Despite these shortcomings, if handled early and often, buffalo can have incredible affection, patience and loyalty to the people with which they are associated. Instances have been observed where three to four-year-old children in South East Asia can lead a massive Swamp buffalo bull that has been raised by the family, using only a piece of string.
The very popular “Buffalo Girls” in Queensland (four sisters) travelled around the Queensland Show Circuit during the early 2000s with Swamp buffalo trained to be ridden and doing various tricks around the show arena with all sorts of obstacles. This demonstrates that buffalo are highly trainable and intelligent and can adapt to many differing situations easily.
The “Buffalo Girls” had many acts that demonstrate the buffalo’s versatility including jumping through ‘rings of fire’.
Buffalo, even when captured in feral conditions and particularly if young, will calm and tame down more quickly than cattle under the same circumstances. The main objective in quietening buffalo is to establish trust in place of fear, so that all actions committed while in the quietening process should be such that there is no pain or stress associated with the presence of humans.
Food, as with most species, is an excellent taming agent especially when humans are associated with its provision. The quickest way to quieten a group is to move it into a secure yard that has plenty of room i.e. a maximum of 1/3 capacity and feed twice daily. Fresh and clean water should be available 24 hours per day. Usually hay of reasonable quality is enough to maintain weight. If concentrate is also required, then it is best mixed with chaffed hay first to familiarise them with it. A little coarse salt may also help by making it more palatable.
Unfortunately, molasses doesn’t seem to have the same instant attraction for buffalo as it does with cattle, but they will learn to eat it in a short time. A squeeze bottle can be used to supply buffalo with molasses and with time may provide an effective mustering aid if some individuals are trained to come to it.
If it is a feral-derived group, there will be a large range of responses to training; some will only take a day or so to be very friendly, others may take several weeks and a very small percentage will never calm down. Any that fail to respond positively should probably be disposed of in the short term as they will be a disturbing influence to the rest of the group.
There is an economic limit on the time spent to get a single animal to be tractable. This is rare except with older animals, as most will take a lead from the friendly ones to get gradually closer to the “danger”. In the early stages there is a need to be cautious, but as body language is the main form of communication with buffalo, a relaxed pose is more likely to impress than one that is very tense.
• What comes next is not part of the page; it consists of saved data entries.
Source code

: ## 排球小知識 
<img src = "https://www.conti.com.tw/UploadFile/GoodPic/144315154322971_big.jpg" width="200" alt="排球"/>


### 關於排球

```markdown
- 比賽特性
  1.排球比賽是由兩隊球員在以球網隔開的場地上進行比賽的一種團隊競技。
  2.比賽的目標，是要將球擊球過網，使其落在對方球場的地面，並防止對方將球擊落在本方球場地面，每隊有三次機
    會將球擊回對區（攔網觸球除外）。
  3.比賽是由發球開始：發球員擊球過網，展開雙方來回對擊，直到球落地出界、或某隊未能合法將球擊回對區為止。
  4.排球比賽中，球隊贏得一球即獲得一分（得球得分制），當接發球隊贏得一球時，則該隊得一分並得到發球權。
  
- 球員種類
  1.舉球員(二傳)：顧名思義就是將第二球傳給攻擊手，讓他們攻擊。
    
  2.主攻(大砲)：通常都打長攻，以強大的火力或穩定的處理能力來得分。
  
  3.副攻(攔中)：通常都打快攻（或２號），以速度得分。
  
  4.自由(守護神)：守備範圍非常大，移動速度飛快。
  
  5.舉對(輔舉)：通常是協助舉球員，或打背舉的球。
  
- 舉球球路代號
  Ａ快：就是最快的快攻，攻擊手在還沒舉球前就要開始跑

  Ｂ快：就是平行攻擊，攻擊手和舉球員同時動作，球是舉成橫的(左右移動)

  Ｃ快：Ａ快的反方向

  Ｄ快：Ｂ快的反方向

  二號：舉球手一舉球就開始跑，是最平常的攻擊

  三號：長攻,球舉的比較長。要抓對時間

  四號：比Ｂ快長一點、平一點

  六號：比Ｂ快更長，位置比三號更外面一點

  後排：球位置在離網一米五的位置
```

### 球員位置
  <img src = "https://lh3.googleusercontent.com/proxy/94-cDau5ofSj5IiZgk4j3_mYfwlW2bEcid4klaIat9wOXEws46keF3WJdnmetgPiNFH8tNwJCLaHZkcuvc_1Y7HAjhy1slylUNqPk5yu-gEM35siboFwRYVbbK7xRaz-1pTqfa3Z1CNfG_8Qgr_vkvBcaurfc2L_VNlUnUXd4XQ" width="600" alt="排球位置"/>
Techniques that can be employed to help in the domestication process are having:
• a radio turned on so there are human voices even when no one is around. Soothing music (rather than heavy metal) or “talk-back” is preferred. Constant noise is good, but it should also be followed by a significant rest period overnight.
• animals conditioned by calling them to food – “come on” is sufficient to attract attention.
• a calm voice that is not loud. Talk quietly and gently on all occasions.
• a hose attached to tap or pump to provide a steady stream of water. Water is a great pacifier for stressed or overheated buffalo. A stream of water is very useful for the early stages of touching and approaching buffalo in the first instance.
Many of the principles used in horse handling also work well with buffalo. There are many more books on this subject than on buffalo.
In particular, watch your body language acutely, to make sure that you are relaxed and not peering directly at any particular animal.
Low Stress Handling
One of the best pieces of advice is to invest in one of the Low Stress animal handling schools, run by several organisations in Australia. Even people who have had plenty of stock experience often change their way of operating stock once they have absorbed the theory and practice taught by these schools. Some present the background theory and reasoning first, while others just do the practical applications. Either way, they all teach the concept of a “flight zone”.